Clustering a music library into playlists while only using extracted audio features. Information retrieval methods such as PCA, Autoencoder, and k-Means are evaluated.

Dynamic playlists, “radio modes”, or music recommendation systems often rely on listening habits or human annotation (artists, genres). Information retrieval on a huge listener database might not be possible and tag labels might be misleading, though. For example, the latter falls short when it comes to unusually “soft/hard” pieces of music from otherwise different artists/genres that are still perceived similar.

This is an attempt to explore whether pure music information retrieval yields audio properties that correlate to a similar “mood”, while explicitly excluding metadata from the whole process.

Samples

For demonstration purposes, as dataset (that does not push browser bandwidth and SVG rendering limits) we pick 50 random songs from 20 genres.

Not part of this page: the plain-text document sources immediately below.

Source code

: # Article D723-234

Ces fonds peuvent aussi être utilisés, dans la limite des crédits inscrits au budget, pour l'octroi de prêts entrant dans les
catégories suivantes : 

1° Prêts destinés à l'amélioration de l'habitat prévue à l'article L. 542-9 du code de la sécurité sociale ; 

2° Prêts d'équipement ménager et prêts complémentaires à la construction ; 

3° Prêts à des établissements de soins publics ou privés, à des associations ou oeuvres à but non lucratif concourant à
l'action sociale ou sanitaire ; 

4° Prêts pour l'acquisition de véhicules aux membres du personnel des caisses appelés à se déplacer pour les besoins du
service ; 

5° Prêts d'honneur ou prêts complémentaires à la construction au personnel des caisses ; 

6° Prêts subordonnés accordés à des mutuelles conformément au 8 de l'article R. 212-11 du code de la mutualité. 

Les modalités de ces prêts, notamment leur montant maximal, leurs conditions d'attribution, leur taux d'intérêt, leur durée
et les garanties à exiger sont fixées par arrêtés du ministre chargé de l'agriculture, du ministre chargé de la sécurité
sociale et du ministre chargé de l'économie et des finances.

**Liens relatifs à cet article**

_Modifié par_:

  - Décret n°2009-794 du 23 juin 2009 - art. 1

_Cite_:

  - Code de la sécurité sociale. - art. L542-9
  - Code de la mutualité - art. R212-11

Input genre sorting and colorization

In the following, the genre information (as obtained by mutagen) is never encoded as feature dimension and only used for clustering evaluation and plotting.

Categorical Sorting

Note that the genre list is not semantically sorted – nearby colors are not necessarily “related”. Seems this is not an easy problem to solve. (Side-Quest.)

Re-using the end result or at least some string-based metric such as Levenshtein of from difflib would give a similarity matrix between genres. Finding the optimal ordering that minimizes the sum of individual distances can then be reduced to the Travelling Salesman Problem which is (un-)surprisingly vastly out of scope: For example 100 genres already result in about 2524 permutations (100!) to try.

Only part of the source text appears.